As we do more testing, we will find more and more people who have COVID-19 and again, we will isolate every one of them and we will find every one of their contacts and we will make sure that they stay quarantined. And we will check in with them every day."
His comments went viral with people furious after interpreting his remarks to mean infected residents would be forcibly removed from their home.
The Ventura County Health Department confirmed to LeadStories.com that Ventura County was not forcibly removing people from their homes.

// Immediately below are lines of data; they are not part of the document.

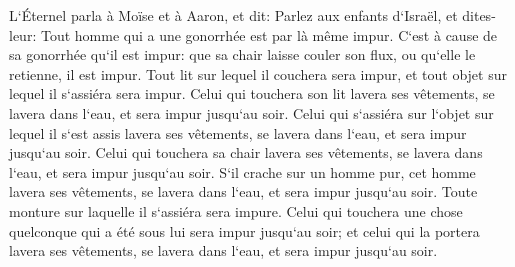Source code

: \verse L`Éternel parla à Moïse et à Aaron, et dit: 
\verse Parlez aux enfants d`Israël, et dites-leur: Tout homme qui a une gonorrhée est par là même impur. 
\verse C`est à cause de sa gonorrhée qu`il est impur: que sa chair laisse couler son flux, ou qu`elle le retienne, il est impur. 
\verse Tout lit sur lequel il couchera sera impur, et tout objet sur lequel il s`assiéra sera impur. 
\verse Celui qui touchera son lit lavera ses vêtements, se lavera dans l`eau, et sera impur jusqu`au soir. 
\verse Celui qui s`assiéra sur l`objet sur lequel il s`est assis lavera ses vêtements, se lavera dans l`eau, et sera impur jusqu`au soir. 
\verse Celui qui touchera sa chair lavera ses vêtements, se lavera dans l`eau, et sera impur jusqu`au soir. 
\verse S`il crache sur un homme pur, cet homme lavera ses vêtements, se lavera dans l`eau, et sera impur jusqu`au soir. 
\verse Toute monture sur laquelle il s`assiéra sera impure. 
\verse Celui qui touchera une chose quelconque qui a été sous lui sera impur jusqu`au soir; et celui qui la portera lavera ses vêtements, se lavera dans l`eau, et sera impur jusqu`au soir. 
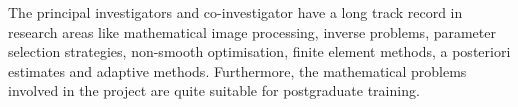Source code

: \documentclass[enabledeprecatedfontcommands,cleardoublepage=empty,headsepline,twoside,11pt,DIV=15,BCOR=12mm,final]{scrartcl}
\begin{document}


The principal investigators and co-investigator have a long track record in research areas like mathematical image processing, inverse problems, parameter selection strategies, non-smooth optimisation, finite element methods, a posteriori estimates and adaptive methods. Furthermore, the mathematical problems involved in the project are quite suitable for postgraduate training.




\end{document}
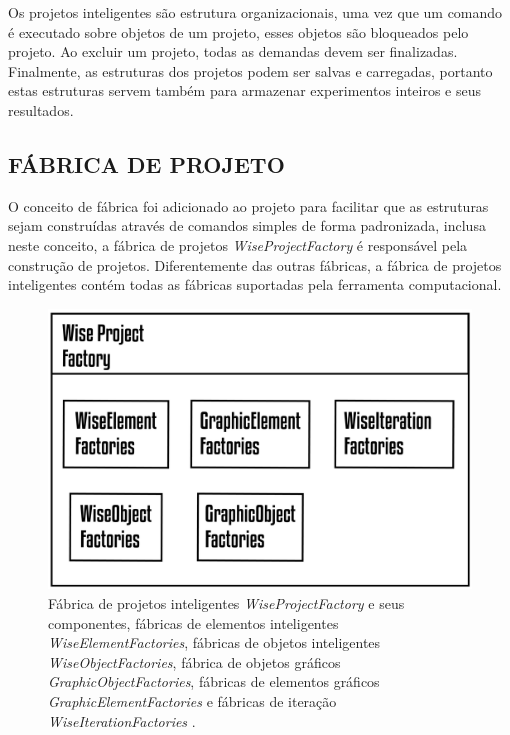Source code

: \documentclass[a4paper,12pt]{monografia}
\theoremstyle{plain}
\theoremstyle{definition}
\theoremstyle{remark}
\begin{document}
Os projetos inteligentes são estrutura organizacionais, uma vez que um comando é executado sobre objetos de um projeto, esses objetos são bloqueados pelo projeto. Ao excluir um projeto, todas as demandas devem ser finalizadas. Finalmente, as estruturas dos projetos podem ser salvas e carregadas, portanto estas estruturas servem também para armazenar experimentos inteiros e seus resultados.

\subsection{FÁBRICA DE PROJETO}\label{sec:fabrica_projeto} 

O conceito de fábrica foi adicionado ao projeto para facilitar que as estruturas sejam construídas através de comandos simples de forma padronizada, inclusa neste conceito, a fábrica de projetos \textit{WiseProjectFactory} é responsável pela construção de projetos. Diferentemente das outras fábricas, a fábrica de projetos inteligentes contém todas as fábricas suportadas pela ferramenta computacional.

\begin{figure}[!htbp]
	\centering
	\includegraphics[scale=1.5]{Figures/WiseProjectFactory@16x.png}
	\caption{Fábrica de projetos inteligentes \textit{WiseProjectFactory} e seus componentes, fábricas de elementos inteligentes \textit{WiseElementFactories}, fábricas de objetos inteligentes \textit{WiseObjectFactories}, fábrica de objetos gráficos \textit{GraphicObjectFactories}, fábricas de elementos gráficos \textit{GraphicElementFactories} e fábricas de iteração \textit{WiseIterationFactories} .}
	\label{fig7:projectfactory}
\end{figure}
\end{document}
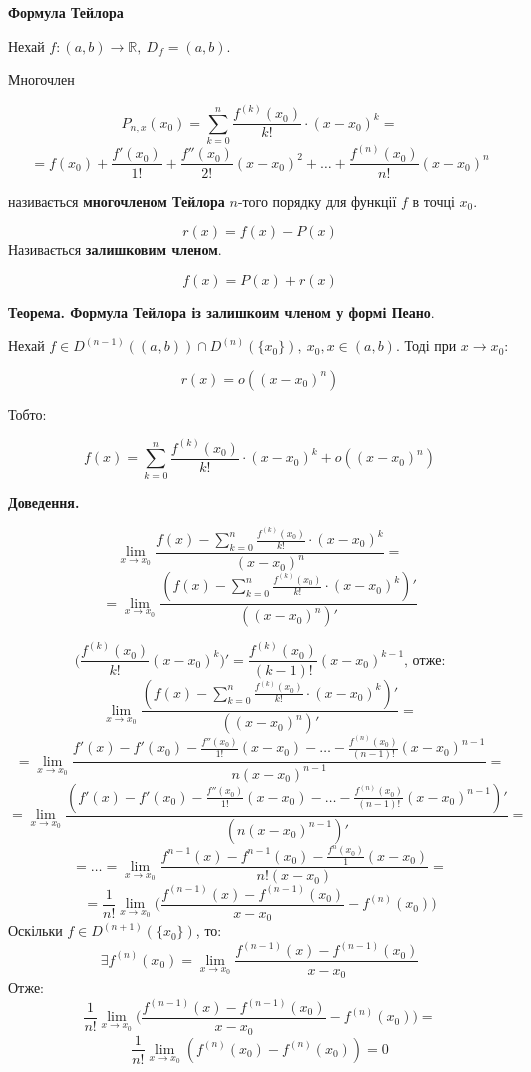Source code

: \documentclass[12pt]{report}
\begin{document}
\begin{center}
\textbf{Формула Тейлора}
\end{center}

Нехай $f : (a,b) \to \mathbb{R},\ D_f = (a,b)$.

Многочлен

$$P_{n,x}(x_0) = \sum_{k = 0}^{n}\frac{f^{(k)}(x_0)}{k!} \cdot (x-x_0)^k = $$
$$= f(x_0) + \frac{f'(x_0)}{1!} + \frac{f''(x_0)}{2!}(x-x_0)^2 + \ldots + \frac{f^{(n)}(x_0)}{n!} (x-x_0)^n$$

називається \textbf{многочленом Тейлора} $n$-того порядку для функції $f$ в точці $x_0$.

$$r(x) = f(x) - P(x)$$
Називається \textbf{залишковим членом}.

$$f(x) = P(x) + r(x)$$

\textbf{Теорема. Формула Тейлора із залишкоим членом у формі Пеано}.

Нехай $f\in D^{(n-1)}((a,b)) \cap D^{(n)}(\{ x_0\}),\ x_0, x \in (a,b)$. Тоді при $x \to x_0$:

$$r(x) = o((x - x_0)^n)$$

Тобто:

$$f(x) = \sum_{k = 0}^{n}\frac{f^{(k)}(x_0)}{k!} \cdot (x-x_0)^k + o((x - x_0)^n)$$

\textbf{Доведення.}

$$\lim_{x\to x_0}\frac{f(x) - \sum_{k = 0}^{n}\frac{f^{(k)}(x_0)}{k!} \cdot (x-x_0)^k}{(x - x_0)^n} = $$
$$ = \lim_{x\to x_0}\frac{(f(x) - \sum_{k = 0}^{n}\frac{f^{(k)}(x_0)}{k!} \cdot (x-x_0)^k)'}{((x - x_0)^n)'} $$

$$\Big(\frac{f^{(k)}(x_0)}{k!} (x - x_0)^k\Big)' = \frac{f^{(k)}(x_0)}{(k-1)!} (x - x_0)^{k-1}\textrm{, отже:}$$
$$\lim_{x\to x_0}\frac{(f(x) - \sum_{k = 0}^{n}\frac{f^{(k)}(x_0)}{k!} \cdot (x-x_0)^k)'}{((x - x_0)^n)'} = $$
$$= \lim_{x \to x_0}\frac{f'(x) - f'(x_0) - \frac{f''(x_0)}{1!}(x - x_0) - \ldots - \frac{f^{(n)}(x_0)}{(n-1)!} (x - x_0)^{n-1}}{n(x - x_0)^{n-1}} = $$
$$= \lim_{x \to x_0}\frac{(f'(x) - f'(x_0) - \frac{f''(x_0)}{1!}(x - x_0) - \ldots - \frac{f^{(n)}(x_0)}{(n-1)!} (x - x_0)^{n-1})'}{(n(x - x_0)^{n-1})'} = $$
$$= \ldots = \lim_{x \to x_0}\frac{f^{n-1}(x) - f^{n-1}(x_0) - \frac{f^{n}(x_0)}{1} (x - x_0)}{n! (x - x_0)} = $$
$$= \frac{1}{n!} \lim_{x\to x_0}\Big( \frac{f^{(n-1)}(x) - f^{(n-1)}(x_0)}{x - x_0} - f^{(n)}(x_0)\Big)$$
Оскільки $f \in D^{(n+1)}(\{ x_0\})$, то:
$$\exists f^{(n)}(x_0) = \lim_{x\to x_0} \frac{f^{(n-1)}(x) - f^{(n-1)}(x_0)}{x - x_0}$$
Отже: 
$$\frac{1}{n!} \lim_{x\to x_0}\Big( \frac{f^{(n-1)}(x) - f^{(n-1)}(x_0)}{x - x_0} - f^{(n)}(x_0)\Big) = $$
$$\frac{1}{n!} \lim_{x \to x_0}(f^{(n)}(x_0) - f^{(n)}(x_0)) = 0$$
\end{document}
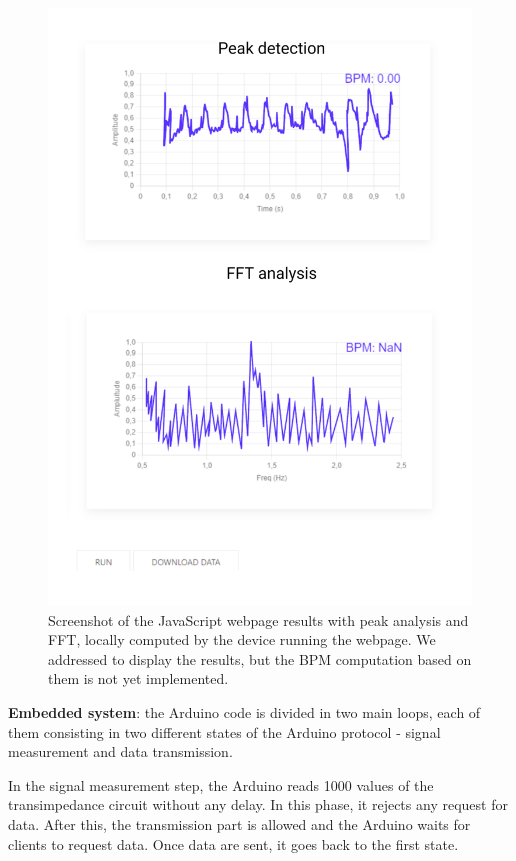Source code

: \documentclass[conference]{IEEEtran}
\begin{document}
      \begin{figure}[t]
         \centering
         \includegraphics[width=\linewidth]{images/mockupweb.png}
         \caption{Screenshot of the JavaScript webpage results with peak analysis and FFT, locally computed by the device running the webpage. We addressed to display the results, but the BPM computation based on them is not yet implemented.}
         \label{fig:webpage}
      \end{figure}

      \textbf{Embedded system}: the Arduino code is divided in two main loops, each of them consisting in two different states of the Arduino protocol - signal measurement and data transmission. 
      
      In the signal measurement step, the Arduino reads 1000 values of the transimpedance circuit without any delay. In this phase, it rejects any request for data. After this, the transmission part is allowed and the Arduino waits for clients to request data. Once data are sent, it goes back to the first state.
      
\end{document}
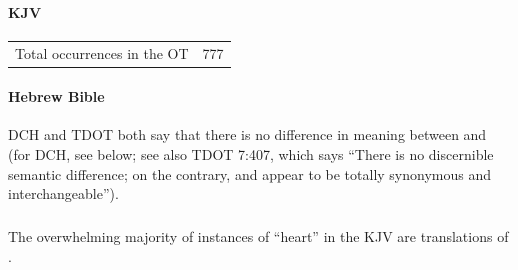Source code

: 		\paragraph{KJV}
			\label{HEART-OT-KJV}
	
			\begin{tabular}{ll}
				Total occurrences in the OT & 777
			\end{tabular}
			
			
		\paragraph{Hebrew Bible}
			\label{HEART-HEBREW}
			
			DCH and TDOT both say that there is no difference in meaning between  and  (for DCH, see below; see also TDOT 7:407, which says ``There is no discernible semantic difference; on the contrary,  and  appear to be totally synonymous and interchangeable'').
		
			\subparagraph{\texorpdfstring{}{}} %
				\label{LEB} %
				
				The overwhelming majority of instances of ``heart'' in the KJV are translations of .
			
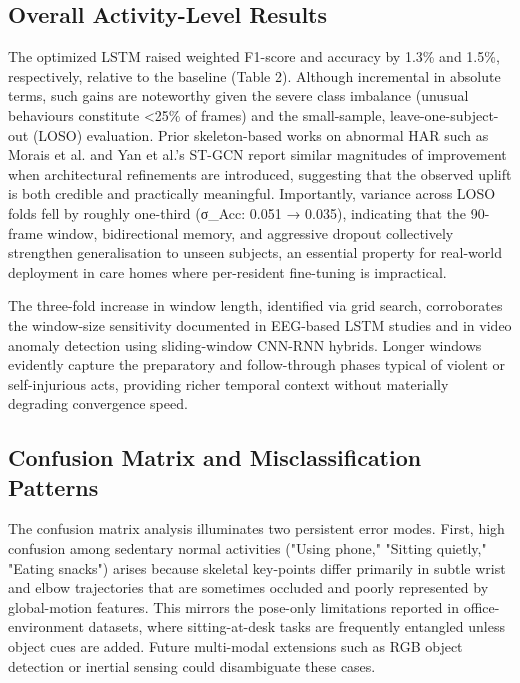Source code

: \documentclass{iopconfser}
\begin{document}
\subsection{Overall Activity-Level Results}

The optimized LSTM raised weighted F1-score and accuracy by 1.3\% and 1.5\%, respectively, relative to the baseline (Table 2). Although incremental in absolute terms, such gains are noteworthy given the severe class imbalance (unusual behaviours constitute <25\% of frames) and the small-sample, leave-one-subject-out (LOSO) evaluation. Prior skeleton-based works on abnormal HAR such as Morais et al. \cite{morais2019learning} and Yan et al.'s ST-GCN \cite{yan2018spatial} report similar magnitudes of improvement when architectural refinements are introduced, suggesting that the observed uplift is both credible and practically meaningful. Importantly, variance across LOSO folds fell by roughly one-third (σ\_Acc: 0.051 → 0.035), indicating that the 90-frame window, bidirectional memory, and aggressive dropout collectively strengthen generalisation to unseen subjects, an essential property for real-world deployment in care homes where per-resident fine-tuning is impractical.

The three-fold increase in window length, identified via grid search, corroborates the window-size sensitivity documented in EEG-based LSTM studies and in video anomaly detection using sliding-window CNN-RNN hybrids. Longer windows evidently capture the preparatory and follow-through phases typical of violent or self-injurious acts, providing richer temporal context without materially degrading convergence speed.

\subsection{Confusion Matrix and Misclassification Patterns}

The confusion matrix analysis illuminates two persistent error modes. First, high confusion among sedentary normal activities ("Using phone," "Sitting quietly," "Eating snacks") arises because skeletal key-points differ primarily in subtle wrist and elbow trajectories that are sometimes occluded and poorly represented by global-motion features. This mirrors the pose-only limitations reported in office-environment datasets, where sitting-at-desk tasks are frequently entangled unless object cues are added. Future multi-modal extensions such as RGB object detection or inertial sensing could disambiguate these cases.
\end{document}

"We can assure you that is not what is going to happen," the spokesperson explained on May 8, 2020. "They are not going to be forcibly taking people out of their homes. The county has places available to quarantine but that is up to them."
The department clarified that the places the county has available would be "hotels" and there would be no cost to the people that choose to leave their homes and quarantine at an outside location.
"That is part of the process that the county is providing."
The Health Department issued a clarification on May 8, 2020.
As for Buttar, he describes his credentials on his own website:
Dr. Rashid A. Buttar is a graduate of the University of Osteopathic Medicine and Health Sciences, College of Medicine and Surgery. He trained in General Surgery and Emergency Medicine and served as Brigade Surgeon and Director of Emergency Medicine while serving in the U.S. Army. Dr. Buttar is board certified in Clinical Metal Toxicology and Preventive Medicine; is board eligible in Emergency Medicine and has achieved fellowship status in three separate medical societies.
However, HuffingtonPost.com called Buttar a "widely discredited osteopath," with a long list of reprimands he has received.
The North Carolina Medical Board formally reprimanded him in 2010.
BUTTAR, Rashid Ali, DO Location: Huntersville, NC (Mecklenburg Co) License #: 0095-00528 | Specialty: General Prev. Medicine (as reported by physician) Cause: Dr. Buttar mailed a quantity of transdermal medication to the parents of an out-of-state pediatric patient without first personally examining the patient. Treating this patient without personally performing an examination was a violation of the Medical Practice Act. In addition, Dr. Buttar provides a number of treatments to cancer patients that have not been proven effective by randomized, double-blind placebo controlled clinical trials. The Board is concerned that Dr. Buttar's cancer patients may have unrealistic expectations regarding the efficacy of Dr. Buttar's treatments. Action: 03/26/2010. Consent order executed: Dr. Buttar is reprimanded. He shall provide an informed consent to treatment form approved by the Board to all patients.
The Food and Drug Administration sent him a warning letter in 2013.
Your products are manufactured, marketed, and distributed in violation the Federal Food, Drug, and Cosmetic Act ("the Act") as described herein.
Reputable outlets have fact-checked Buttar's claims as his popularity has grown amid the coronavirus outbreak.
TechnologyReview.com wrote about Buttar's false claims going viral on the internet with coronavirus conspiracies.